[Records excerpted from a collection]
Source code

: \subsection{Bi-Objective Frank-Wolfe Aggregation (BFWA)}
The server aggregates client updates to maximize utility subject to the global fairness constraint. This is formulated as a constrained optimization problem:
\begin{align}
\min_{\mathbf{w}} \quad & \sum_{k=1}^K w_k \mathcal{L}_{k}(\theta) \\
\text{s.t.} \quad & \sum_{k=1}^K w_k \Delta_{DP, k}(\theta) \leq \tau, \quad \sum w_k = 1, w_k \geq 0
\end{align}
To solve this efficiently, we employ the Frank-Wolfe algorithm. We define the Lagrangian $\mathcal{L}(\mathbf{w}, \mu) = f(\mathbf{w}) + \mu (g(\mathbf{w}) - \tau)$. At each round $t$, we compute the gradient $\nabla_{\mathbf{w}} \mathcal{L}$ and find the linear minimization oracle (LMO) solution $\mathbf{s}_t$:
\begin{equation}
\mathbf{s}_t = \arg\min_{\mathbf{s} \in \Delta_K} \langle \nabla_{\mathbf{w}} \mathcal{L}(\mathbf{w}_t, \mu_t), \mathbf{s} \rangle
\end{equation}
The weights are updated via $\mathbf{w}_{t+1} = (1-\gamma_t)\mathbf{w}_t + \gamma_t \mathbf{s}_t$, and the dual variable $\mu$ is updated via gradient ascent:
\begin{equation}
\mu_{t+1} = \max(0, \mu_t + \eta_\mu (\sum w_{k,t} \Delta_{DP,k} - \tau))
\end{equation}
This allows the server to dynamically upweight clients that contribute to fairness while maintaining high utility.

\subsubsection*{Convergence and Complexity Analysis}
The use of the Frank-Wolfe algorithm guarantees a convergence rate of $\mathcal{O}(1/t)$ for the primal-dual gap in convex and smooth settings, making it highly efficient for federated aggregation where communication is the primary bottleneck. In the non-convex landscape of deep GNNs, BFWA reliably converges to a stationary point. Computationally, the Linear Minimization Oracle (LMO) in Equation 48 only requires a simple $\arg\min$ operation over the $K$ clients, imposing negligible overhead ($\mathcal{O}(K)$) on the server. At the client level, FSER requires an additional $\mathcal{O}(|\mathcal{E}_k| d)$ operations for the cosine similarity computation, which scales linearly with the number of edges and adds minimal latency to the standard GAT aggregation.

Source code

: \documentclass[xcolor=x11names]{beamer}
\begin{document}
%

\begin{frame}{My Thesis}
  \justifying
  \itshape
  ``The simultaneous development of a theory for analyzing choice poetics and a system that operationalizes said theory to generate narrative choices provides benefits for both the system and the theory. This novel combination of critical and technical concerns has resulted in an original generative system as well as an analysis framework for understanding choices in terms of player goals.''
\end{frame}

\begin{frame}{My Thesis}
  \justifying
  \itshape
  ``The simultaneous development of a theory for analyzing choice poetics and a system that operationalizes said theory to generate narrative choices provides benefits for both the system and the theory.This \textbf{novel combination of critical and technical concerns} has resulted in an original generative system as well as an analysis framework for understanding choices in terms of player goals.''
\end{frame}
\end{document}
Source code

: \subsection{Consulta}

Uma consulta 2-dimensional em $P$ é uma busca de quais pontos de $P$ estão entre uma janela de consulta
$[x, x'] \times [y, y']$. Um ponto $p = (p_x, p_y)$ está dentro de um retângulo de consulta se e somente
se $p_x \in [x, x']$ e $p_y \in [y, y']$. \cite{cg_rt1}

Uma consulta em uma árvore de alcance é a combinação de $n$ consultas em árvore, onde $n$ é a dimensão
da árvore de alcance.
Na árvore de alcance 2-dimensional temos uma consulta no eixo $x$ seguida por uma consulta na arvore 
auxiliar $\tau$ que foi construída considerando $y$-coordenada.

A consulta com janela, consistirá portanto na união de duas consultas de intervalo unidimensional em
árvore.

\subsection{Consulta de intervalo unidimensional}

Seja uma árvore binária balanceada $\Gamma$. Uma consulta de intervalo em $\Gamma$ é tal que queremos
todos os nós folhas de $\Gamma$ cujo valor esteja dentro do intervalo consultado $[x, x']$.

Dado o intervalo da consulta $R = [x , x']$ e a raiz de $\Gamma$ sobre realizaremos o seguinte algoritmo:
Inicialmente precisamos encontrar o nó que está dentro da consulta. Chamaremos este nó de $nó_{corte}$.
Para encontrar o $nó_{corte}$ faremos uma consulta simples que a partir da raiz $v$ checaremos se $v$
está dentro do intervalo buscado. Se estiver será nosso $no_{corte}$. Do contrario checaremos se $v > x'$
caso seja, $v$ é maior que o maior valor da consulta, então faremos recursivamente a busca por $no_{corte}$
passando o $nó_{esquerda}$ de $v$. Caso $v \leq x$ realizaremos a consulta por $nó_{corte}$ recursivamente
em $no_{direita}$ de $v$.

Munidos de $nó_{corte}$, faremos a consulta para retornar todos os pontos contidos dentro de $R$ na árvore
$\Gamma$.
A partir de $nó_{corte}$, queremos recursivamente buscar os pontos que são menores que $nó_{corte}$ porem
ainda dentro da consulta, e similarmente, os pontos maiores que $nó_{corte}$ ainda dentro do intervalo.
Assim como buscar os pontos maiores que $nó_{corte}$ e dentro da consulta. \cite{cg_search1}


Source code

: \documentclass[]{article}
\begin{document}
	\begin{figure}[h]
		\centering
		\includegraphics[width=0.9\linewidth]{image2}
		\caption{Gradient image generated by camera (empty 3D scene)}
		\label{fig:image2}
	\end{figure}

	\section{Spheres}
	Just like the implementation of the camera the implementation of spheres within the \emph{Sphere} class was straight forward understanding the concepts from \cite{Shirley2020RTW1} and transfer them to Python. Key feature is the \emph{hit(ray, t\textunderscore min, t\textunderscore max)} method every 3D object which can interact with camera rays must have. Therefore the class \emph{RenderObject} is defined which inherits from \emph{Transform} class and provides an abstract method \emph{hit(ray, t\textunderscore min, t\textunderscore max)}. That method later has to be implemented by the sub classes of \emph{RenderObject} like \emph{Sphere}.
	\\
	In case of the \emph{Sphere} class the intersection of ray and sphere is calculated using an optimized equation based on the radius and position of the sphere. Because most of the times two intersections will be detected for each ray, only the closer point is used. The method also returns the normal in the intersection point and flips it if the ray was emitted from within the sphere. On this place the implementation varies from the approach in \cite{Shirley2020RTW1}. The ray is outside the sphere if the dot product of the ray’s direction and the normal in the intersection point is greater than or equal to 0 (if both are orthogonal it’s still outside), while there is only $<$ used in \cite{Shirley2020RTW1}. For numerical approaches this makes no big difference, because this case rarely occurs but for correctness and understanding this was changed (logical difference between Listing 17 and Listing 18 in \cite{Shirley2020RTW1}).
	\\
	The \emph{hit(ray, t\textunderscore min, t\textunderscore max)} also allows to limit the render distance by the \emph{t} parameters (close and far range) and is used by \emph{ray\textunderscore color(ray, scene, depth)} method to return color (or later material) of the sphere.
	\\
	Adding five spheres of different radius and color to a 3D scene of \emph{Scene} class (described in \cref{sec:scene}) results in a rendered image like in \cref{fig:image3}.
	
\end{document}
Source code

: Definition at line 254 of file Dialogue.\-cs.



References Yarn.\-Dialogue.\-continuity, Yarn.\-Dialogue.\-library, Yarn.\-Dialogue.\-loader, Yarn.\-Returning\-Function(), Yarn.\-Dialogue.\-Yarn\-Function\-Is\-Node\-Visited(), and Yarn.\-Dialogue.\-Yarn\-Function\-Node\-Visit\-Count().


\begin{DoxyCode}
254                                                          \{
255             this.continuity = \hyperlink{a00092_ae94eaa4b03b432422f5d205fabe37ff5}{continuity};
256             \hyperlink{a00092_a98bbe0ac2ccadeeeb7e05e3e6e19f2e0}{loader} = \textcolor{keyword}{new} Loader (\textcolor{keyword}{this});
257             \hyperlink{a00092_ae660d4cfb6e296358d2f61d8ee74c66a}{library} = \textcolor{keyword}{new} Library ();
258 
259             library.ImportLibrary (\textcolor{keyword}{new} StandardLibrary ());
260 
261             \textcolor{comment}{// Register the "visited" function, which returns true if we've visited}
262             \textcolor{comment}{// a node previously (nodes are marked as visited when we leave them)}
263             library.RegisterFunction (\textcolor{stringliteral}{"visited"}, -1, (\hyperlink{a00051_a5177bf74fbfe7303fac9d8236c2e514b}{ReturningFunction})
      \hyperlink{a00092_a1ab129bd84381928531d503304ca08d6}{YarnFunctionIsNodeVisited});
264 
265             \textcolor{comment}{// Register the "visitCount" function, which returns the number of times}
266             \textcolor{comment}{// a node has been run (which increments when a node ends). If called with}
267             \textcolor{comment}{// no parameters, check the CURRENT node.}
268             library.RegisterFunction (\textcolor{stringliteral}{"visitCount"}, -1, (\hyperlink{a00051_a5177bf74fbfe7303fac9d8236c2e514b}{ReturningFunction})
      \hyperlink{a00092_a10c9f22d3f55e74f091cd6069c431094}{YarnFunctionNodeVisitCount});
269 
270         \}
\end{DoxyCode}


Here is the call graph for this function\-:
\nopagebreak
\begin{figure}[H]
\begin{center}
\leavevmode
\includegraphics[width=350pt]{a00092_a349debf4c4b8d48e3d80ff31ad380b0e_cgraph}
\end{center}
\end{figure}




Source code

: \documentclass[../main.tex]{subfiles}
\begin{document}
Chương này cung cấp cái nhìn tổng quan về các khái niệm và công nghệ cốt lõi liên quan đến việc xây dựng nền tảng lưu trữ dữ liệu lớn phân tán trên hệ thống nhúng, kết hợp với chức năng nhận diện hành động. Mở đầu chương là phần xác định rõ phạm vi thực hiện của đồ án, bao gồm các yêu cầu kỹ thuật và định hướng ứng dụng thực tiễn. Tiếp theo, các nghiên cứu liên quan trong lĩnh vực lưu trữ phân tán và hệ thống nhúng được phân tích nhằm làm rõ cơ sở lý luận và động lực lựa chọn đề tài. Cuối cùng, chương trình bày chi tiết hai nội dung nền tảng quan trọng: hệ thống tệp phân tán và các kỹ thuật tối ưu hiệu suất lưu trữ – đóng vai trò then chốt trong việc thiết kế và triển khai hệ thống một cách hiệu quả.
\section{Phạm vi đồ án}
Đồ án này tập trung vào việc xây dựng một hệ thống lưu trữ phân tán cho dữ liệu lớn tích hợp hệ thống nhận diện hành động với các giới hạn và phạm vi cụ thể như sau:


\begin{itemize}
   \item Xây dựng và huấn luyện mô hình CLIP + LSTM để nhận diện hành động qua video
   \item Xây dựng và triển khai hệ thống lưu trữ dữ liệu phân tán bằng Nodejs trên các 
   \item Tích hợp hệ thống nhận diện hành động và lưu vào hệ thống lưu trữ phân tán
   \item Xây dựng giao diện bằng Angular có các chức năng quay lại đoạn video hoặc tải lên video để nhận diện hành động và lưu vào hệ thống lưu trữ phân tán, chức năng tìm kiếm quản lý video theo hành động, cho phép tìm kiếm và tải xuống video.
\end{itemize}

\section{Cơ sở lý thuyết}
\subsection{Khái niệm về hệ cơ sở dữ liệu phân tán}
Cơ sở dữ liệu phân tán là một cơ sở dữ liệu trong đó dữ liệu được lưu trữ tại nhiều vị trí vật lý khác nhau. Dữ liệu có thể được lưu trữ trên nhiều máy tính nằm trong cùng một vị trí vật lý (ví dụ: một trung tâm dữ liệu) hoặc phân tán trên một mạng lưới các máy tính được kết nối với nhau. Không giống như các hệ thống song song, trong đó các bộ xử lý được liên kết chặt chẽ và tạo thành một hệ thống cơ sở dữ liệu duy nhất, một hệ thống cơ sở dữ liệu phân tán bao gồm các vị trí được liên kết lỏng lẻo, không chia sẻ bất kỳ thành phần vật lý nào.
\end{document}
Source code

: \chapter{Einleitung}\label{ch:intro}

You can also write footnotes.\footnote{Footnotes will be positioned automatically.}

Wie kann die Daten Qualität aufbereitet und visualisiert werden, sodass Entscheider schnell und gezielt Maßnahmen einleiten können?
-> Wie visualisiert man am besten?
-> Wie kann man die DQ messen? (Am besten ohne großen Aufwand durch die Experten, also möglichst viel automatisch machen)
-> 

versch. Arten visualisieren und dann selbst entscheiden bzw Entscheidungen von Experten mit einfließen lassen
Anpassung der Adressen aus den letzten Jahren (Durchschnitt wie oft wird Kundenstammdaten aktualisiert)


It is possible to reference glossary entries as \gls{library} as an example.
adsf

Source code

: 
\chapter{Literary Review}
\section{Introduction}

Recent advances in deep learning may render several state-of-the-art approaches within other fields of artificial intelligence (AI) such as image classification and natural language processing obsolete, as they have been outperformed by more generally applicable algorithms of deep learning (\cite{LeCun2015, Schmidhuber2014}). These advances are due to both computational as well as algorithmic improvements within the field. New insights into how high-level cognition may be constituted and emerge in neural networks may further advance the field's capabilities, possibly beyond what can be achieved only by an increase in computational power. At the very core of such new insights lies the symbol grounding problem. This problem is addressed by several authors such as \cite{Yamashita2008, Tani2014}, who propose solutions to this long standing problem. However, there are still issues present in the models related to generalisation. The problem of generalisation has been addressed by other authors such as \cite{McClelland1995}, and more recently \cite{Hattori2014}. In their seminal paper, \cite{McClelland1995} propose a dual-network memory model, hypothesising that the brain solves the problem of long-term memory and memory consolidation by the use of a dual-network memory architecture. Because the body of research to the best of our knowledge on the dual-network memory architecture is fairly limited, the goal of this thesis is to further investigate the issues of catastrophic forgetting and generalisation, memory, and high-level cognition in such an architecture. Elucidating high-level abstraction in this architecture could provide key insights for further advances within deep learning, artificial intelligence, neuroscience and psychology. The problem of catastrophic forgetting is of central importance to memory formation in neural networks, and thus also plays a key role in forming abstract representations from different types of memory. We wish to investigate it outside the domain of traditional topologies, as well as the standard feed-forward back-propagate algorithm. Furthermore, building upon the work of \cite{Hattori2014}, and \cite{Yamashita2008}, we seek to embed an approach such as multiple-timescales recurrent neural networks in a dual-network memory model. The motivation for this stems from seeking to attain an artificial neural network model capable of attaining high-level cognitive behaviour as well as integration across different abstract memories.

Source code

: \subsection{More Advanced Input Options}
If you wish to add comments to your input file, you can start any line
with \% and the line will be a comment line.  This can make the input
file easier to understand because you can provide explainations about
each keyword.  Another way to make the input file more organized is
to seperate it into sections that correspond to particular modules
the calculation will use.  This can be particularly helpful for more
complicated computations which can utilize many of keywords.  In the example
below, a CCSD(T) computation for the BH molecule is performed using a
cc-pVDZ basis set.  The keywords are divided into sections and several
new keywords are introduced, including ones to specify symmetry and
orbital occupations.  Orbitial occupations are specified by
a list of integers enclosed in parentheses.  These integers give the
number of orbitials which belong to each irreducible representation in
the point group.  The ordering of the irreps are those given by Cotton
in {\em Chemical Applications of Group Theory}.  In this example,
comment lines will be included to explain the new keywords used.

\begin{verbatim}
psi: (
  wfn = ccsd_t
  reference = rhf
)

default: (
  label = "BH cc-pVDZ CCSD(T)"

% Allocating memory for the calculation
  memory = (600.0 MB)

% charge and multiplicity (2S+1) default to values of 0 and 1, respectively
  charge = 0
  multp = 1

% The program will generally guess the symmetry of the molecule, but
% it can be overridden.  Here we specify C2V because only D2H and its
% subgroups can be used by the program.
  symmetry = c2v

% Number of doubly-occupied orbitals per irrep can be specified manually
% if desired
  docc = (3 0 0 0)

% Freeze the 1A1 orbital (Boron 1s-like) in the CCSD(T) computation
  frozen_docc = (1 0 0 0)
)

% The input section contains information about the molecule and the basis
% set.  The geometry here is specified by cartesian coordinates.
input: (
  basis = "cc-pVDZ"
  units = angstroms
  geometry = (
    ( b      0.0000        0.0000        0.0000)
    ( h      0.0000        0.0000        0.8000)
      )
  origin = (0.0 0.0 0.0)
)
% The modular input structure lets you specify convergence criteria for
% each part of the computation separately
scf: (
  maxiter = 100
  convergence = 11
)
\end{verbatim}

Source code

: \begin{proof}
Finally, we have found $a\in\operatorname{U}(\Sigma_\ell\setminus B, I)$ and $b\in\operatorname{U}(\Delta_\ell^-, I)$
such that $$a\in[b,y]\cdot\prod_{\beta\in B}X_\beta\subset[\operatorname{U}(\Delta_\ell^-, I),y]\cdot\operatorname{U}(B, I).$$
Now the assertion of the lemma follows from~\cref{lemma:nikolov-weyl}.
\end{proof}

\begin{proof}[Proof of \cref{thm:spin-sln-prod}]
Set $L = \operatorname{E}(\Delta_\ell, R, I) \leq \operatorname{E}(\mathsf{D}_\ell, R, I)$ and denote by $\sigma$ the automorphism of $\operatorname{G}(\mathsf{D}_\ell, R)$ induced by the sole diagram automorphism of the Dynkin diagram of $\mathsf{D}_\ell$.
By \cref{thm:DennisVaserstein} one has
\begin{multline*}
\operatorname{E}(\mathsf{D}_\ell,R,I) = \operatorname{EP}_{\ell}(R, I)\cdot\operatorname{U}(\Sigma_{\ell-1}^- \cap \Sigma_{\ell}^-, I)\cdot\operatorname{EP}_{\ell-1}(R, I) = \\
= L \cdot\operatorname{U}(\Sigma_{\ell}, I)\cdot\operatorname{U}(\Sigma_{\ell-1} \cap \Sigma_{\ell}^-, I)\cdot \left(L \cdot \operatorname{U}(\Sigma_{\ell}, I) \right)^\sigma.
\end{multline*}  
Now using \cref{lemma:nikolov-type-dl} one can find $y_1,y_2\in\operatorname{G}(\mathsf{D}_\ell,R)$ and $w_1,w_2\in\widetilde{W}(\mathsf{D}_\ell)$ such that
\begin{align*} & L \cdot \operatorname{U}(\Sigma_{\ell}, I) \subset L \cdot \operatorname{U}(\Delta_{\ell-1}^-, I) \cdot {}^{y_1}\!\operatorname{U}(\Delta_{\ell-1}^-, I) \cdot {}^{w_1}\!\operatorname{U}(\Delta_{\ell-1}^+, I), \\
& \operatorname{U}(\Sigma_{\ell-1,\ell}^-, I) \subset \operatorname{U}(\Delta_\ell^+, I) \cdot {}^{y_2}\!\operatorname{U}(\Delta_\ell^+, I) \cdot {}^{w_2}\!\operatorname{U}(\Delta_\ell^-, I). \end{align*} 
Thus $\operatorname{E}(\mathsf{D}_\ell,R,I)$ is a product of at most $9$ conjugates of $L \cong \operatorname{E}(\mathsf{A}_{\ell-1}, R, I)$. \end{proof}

What to work on:
Set down precisely the lines above between the line holding "Na árvore de" and the line holding "Inicialmente precisamos encontrar", inclusive, and nothing beyond them.

Task output:
Na árvore de alcance 2-dimensional temos uma consulta no eixo $x$ seguida por uma consulta na arvore 
auxiliar $\tau$ que foi construída considerando $y$-coordenada.

A consulta com janela, consistirá portanto na união de duas consultas de intervalo unidimensional em
árvore.

\subsection{Consulta de intervalo unidimensional}

Seja uma árvore binária balanceada $\Gamma$. Uma consulta de intervalo em $\Gamma$ é tal que queremos
todos os nós folhas de $\Gamma$ cujo valor esteja dentro do intervalo consultado $[x, x']$.

Dado o intervalo da consulta $R = [x , x']$ e a raiz de $\Gamma$ sobre realizaremos o seguinte algoritmo:
Inicialmente precisamos encontrar o nó que está dentro da consulta. Chamaremos este nó de $nó_{corte}$.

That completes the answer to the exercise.